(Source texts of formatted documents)
☆ ☆ ☆

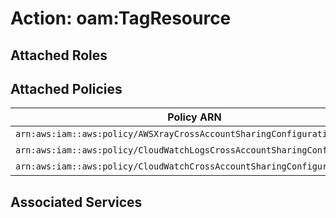 # Action: oam:TagResource

## Attached Roles

## Attached Policies

| Policy ARN | Policy Name |
|------------|-------------|
| `arn:aws:iam::aws:policy/AWSXrayCrossAccountSharingConfiguration` | [AWSXrayCrossAccountSharingConfiguration](../policies.md#awsxraycrossaccountsharingconfiguration) |
| `arn:aws:iam::aws:policy/CloudWatchLogsCrossAccountSharingConfiguration` | [CloudWatchLogsCrossAccountSharingConfiguration](../policies.md#cloudwatchlogscrossaccountsharingconfiguration) |
| `arn:aws:iam::aws:policy/CloudWatchCrossAccountSharingConfiguration` | [CloudWatchCrossAccountSharingConfiguration](../policies.md#cloudwatchcrossaccountsharingconfiguration) |

## Associated Services

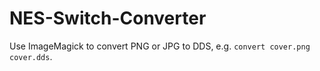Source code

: # NES-Switch-Converter
Use ImageMagick to convert PNG or JPG to DDS, e.g. `convert cover.png cover.dds`.
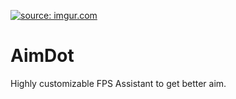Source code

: <a href="https://imgur.com/9RvRcJK"><img src="https://i.imgur.com/9RvRcJK.png" title="source: imgur.com" /></a>
# AimDot
Highly customizable FPS Assistant to get better aim.

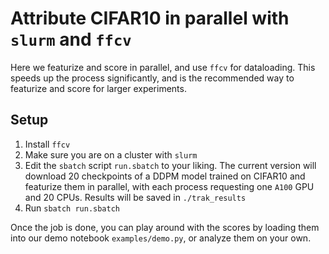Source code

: # Attribute CIFAR10 in parallel with `slurm` and `ffcv`
Here we featurize and score in parallel, and use `ffcv` for dataloading. This
speeds up the process significantly, and is the recommended way to featurize and
score for larger experiments.

## Setup
1. Install `ffcv`
2. Make sure you are on a cluster with `slurm`
3. Edit the `sbatch` script `run.sbatch` to your liking. The current version
will download 20 checkpoints of a DDPM model trained on CIFAR10 and featurize
them in parallel, with each process requesting one `A100` GPU and 20 CPUs.
Results will be saved in `./trak_results`
4. Run `sbatch run.sbatch`

Once the job is done, you can play around with the scores by loading them into
our demo notebook `examples/demo.py`, or analyze them on your own.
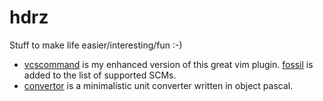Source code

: # hdrz

Stuff to make life easier/interesting/fun :-)

* [vcscommand](https://github.com/hdrz/vcscommand.vim) is my enhanced version of this great vim plugin. [fossil](http://www.fossil-scm.org) is added to the list of supported SCMs.
* [convertor](https://hdrz.github.io/convertor) is a minimalistic unit converter written in object pascal.
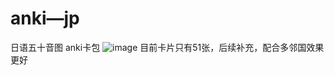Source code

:# anki—jp
日语五十音图 anki卡包
![image](https://github.com/oxoxoxbadox/congenial-memory/assets/88870304/c81f9675-be6a-46d3-8262-e4b74e1e0f04)
目前卡片只有51张，后续补充，配合多邻国效果更好
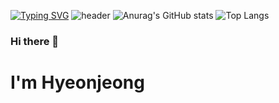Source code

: [![Typing SVG](https://readme-typing-svg.demolab.com/?lines=깃허브+만들기;Second+line+of+text)](https://git.io/typing-svg)
![header](https://capsule-render.vercel.app/api?type=Waving&height=250&color=0:FF8C8C,100:87CEFA)
![Anurag's GitHub stats](https://github-readme-stats.vercel.app/api?username=258xsw&theme=solarized-light&rank_icon=github)
![Top Langs](https://github-readme-stats.vercel.app/api/top-langs/?username=258xsw&theme=solarized-light&layout=compact)

### Hi there 👋
# I'm Hyeonjeong

<!--
**258xsw/258xsw** is a ✨ _special_ ✨ repository because its `README.md` (this file) appears on your GitHub profile.

Here are some ideas to get you started:

- 🔭 I’m currently working on ...
- 🌱 I’m currently learning ...
- 👯 I’m looking to collaborate on ...
- 🤔 I’m looking for help with ...
- 💬 Ask me about ...
- 📫 How to reach me: ...
- 😄 Pronouns: ...
- ⚡ Fun fact: ...
-->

☆ ☆ ☆

In the records above, find the lines holding "vercel". Copy each one.

![header](https://capsule-render.vercel.app/api?type=Waving&height=250&color=0:FF8C8C,100:87CEFA)
![Anurag's GitHub stats](https://github-readme-stats.vercel.app/api?username=258xsw&theme=solarized-light&rank_icon=github)
![Top Langs](https://github-readme-stats.vercel.app/api/top-langs/?username=258xsw&theme=solarized-light&layout=compact)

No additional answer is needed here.